SAVES Executive Director Jeff VanBeveren demonstrates the use of the organization’s new Glidescope Cobalt AVL on a training dummy. The larynx of the dummy, as projected by the Glidescope real-time video camera attached to the end of the trachea tube, can be seen on the monitor to the right.
Photo by Jason Emerson.
continued SAVES became aware of the Glidescope Cobalt AVL after its medical director, Dr. David M. Landsberg, a critical care physician at Crouse Hospital, saw the device purchased and utilized at Crouse and suggested that SAVES look into it.
“I’ve been to number of trade shows and seen devices similar to this and always thought it looked like a good buy, but we’ve never really had the money,” VanBeveren said. “So the salesman came out and gave us the pitch and I was immediately sold on it. Everything he said about it was true. I could see it was clearly going to be a worthwhile expenditure for the organization.”

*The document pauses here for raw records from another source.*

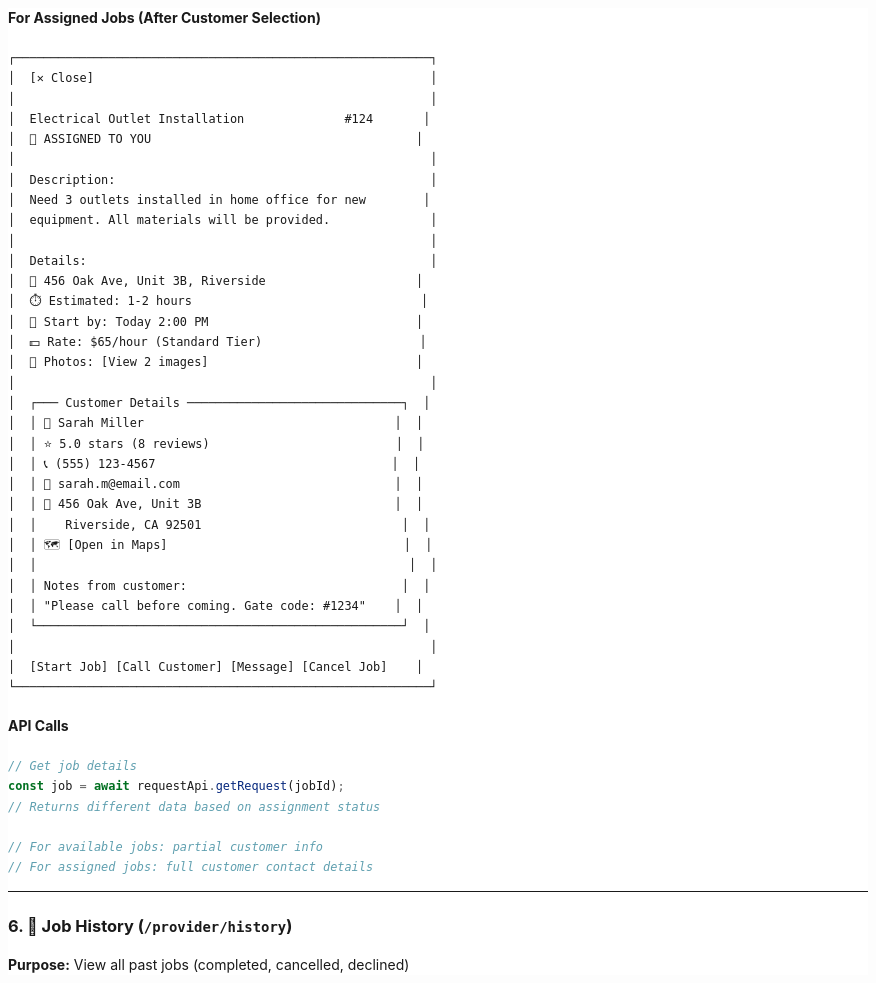 #### For Assigned Jobs (After Customer Selection)

```
┌──────────────────────────────────────────────────────────┐
│  [✕ Close]                                               │
│                                                          │
│  Electrical Outlet Installation              #124       │
│  🎯 ASSIGNED TO YOU                                     │
│                                                          │
│  Description:                                            │
│  Need 3 outlets installed in home office for new        │
│  equipment. All materials will be provided.              │
│                                                          │
│  Details:                                                │
│  📍 456 Oak Ave, Unit 3B, Riverside                     │
│  ⏱️ Estimated: 1-2 hours                                │
│  📅 Start by: Today 2:00 PM                             │
│  💵 Rate: $65/hour (Standard Tier)                      │
│  📸 Photos: [View 2 images]                             │
│                                                          │
│  ┌─── Customer Details ──────────────────────────────┐  │
│  │ 👤 Sarah Miller                                   │  │
│  │ ⭐ 5.0 stars (8 reviews)                          │  │
│  │ 📞 (555) 123-4567                                 │  │
│  │ 📧 sarah.m@email.com                              │  │
│  │ 📍 456 Oak Ave, Unit 3B                           │  │
│  │    Riverside, CA 92501                            │  │
│  │ 🗺️ [Open in Maps]                                 │  │
│  │                                                    │  │
│  │ Notes from customer:                              │  │
│  │ "Please call before coming. Gate code: #1234"    │  │
│  └───────────────────────────────────────────────────┘  │
│                                                          │
│  [Start Job] [Call Customer] [Message] [Cancel Job]    │
└──────────────────────────────────────────────────────────┘
```

#### API Calls

```typescript
// Get job details
const job = await requestApi.getRequest(jobId);
// Returns different data based on assignment status

// For available jobs: partial customer info
// For assigned jobs: full customer contact details
```

---

### 6. 📜 Job History (`/provider/history`)

**Purpose:** View all past jobs (completed, cancelled, declined)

But change is sometimes hard to accept, and some of the SAVES volunteers who have been doing the traditional intubation technique for decades at first scoffed at the idea of the new device. But once they trained on it they were impressed that it is so much faster and more productive, VanBeveren said.
The ease of using the Glidescope is also beneficial to SAVES in particular because, as a small ambulance service with about 900 calls annually, they only perform from 12 to 30 intubations per year. This makes it difficult to keep the volunteers (especially the part-timers) trained in the technique, VanBeveren said.
SAVES personnel have been training on the device although it has not yet been used in the field, VanBeveren said.
When it is ready for field use, the Glidescope will be placed in each day’s “prime” ambulance (SAVES has two ambulances), to which one of the three full-time SAVES personnel is always assigned, VanBeveren said.